The Oxford-based electronics firm certainly isn’t expecting a downturn anytime soon. Indeed, in a recent trading statement ahead of interim results next month, management says it now expects a big leap in pre-tax profits for the first half of its financial year, helped by a boost from the weaker pound. The company expects to achieve pre-tax profits of around £54m, compared to the £31.3m reported for the same period last year.
Management is projecting underlying sales growth of around 2% in the first half, with a stronger performance in the second quarter driven by a return to growth in North America and better trading trends in Asia Pacific. The company says both Northern and Southern Europe have continued to see good growth, which has helped offset some softness in Central Europe.
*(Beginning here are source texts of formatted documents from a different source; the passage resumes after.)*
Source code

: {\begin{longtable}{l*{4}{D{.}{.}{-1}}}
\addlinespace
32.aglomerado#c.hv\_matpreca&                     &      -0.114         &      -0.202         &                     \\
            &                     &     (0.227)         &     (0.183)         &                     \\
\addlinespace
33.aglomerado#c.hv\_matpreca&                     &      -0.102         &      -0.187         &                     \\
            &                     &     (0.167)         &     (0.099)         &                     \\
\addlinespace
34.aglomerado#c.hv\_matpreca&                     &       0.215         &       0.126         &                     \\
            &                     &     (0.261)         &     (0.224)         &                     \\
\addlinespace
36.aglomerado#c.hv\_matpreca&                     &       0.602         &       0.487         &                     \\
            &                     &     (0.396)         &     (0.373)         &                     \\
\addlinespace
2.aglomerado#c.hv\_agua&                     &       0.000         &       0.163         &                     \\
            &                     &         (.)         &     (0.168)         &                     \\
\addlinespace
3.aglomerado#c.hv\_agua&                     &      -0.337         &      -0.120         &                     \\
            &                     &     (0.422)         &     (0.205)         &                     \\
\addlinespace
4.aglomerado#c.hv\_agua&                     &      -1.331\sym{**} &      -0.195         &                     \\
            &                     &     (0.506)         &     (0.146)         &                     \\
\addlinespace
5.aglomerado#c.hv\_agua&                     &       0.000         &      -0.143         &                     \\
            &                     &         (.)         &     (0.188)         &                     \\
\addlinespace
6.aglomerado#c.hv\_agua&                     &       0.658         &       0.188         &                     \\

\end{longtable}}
Brokers too seem optimistic about the firm’s prospects, with consensus estimates predicting a 27% rise in underlying profits this year, with a further 11% improvement in FY2018. However, the monumental share price surge over the past 12 months leaves Electrocomponents trading on a heady valuation of 23 times forward earnings. I feel the optimistic earnings outlook is more than baked into the price, leaving the shares exposed to a short-term sell-off.
Wait for it
Another mid-cap firm enjoying strong share price appreciation over the past 12 months is infrastructure products and galvanising services company Hill & Smith Holdings (LSE: HILS). The firm’s share price continues to reach new highs even after a fivefold increase in the last half-decade, supported by an upward earnings curve stretching back to the start of the millennium. But as we’ve seen with Electrocomponents, solid earnings growth can sometimes come with a hefty price tag.
Back in August, the Solihull-based engineering firm cranked out a gleaming set of interim results, with pre-tax profits beating analyst’s expectations for a 28% increase year-on-year to £31.7m and underlying revenue up 9% to £254m. Management expects the firm to continue to benefit from its strong position in its niche infrastructure markets, mainly in the UK and US, where high levels of investment are fuelling demand for its products.
Our friends in the City seem to echo management’s positive outlook, projecting a 21% rise in underlying profits for the full year to December, with another 8% improvement pencilled-in for 2017. At current levels Hill & Smith trades on a pricey 19 times forecast earnings for the current year, well above historical levels. I would suggest keen investors wait for the inevitable dip in the share price and buy on weakness to gain better value.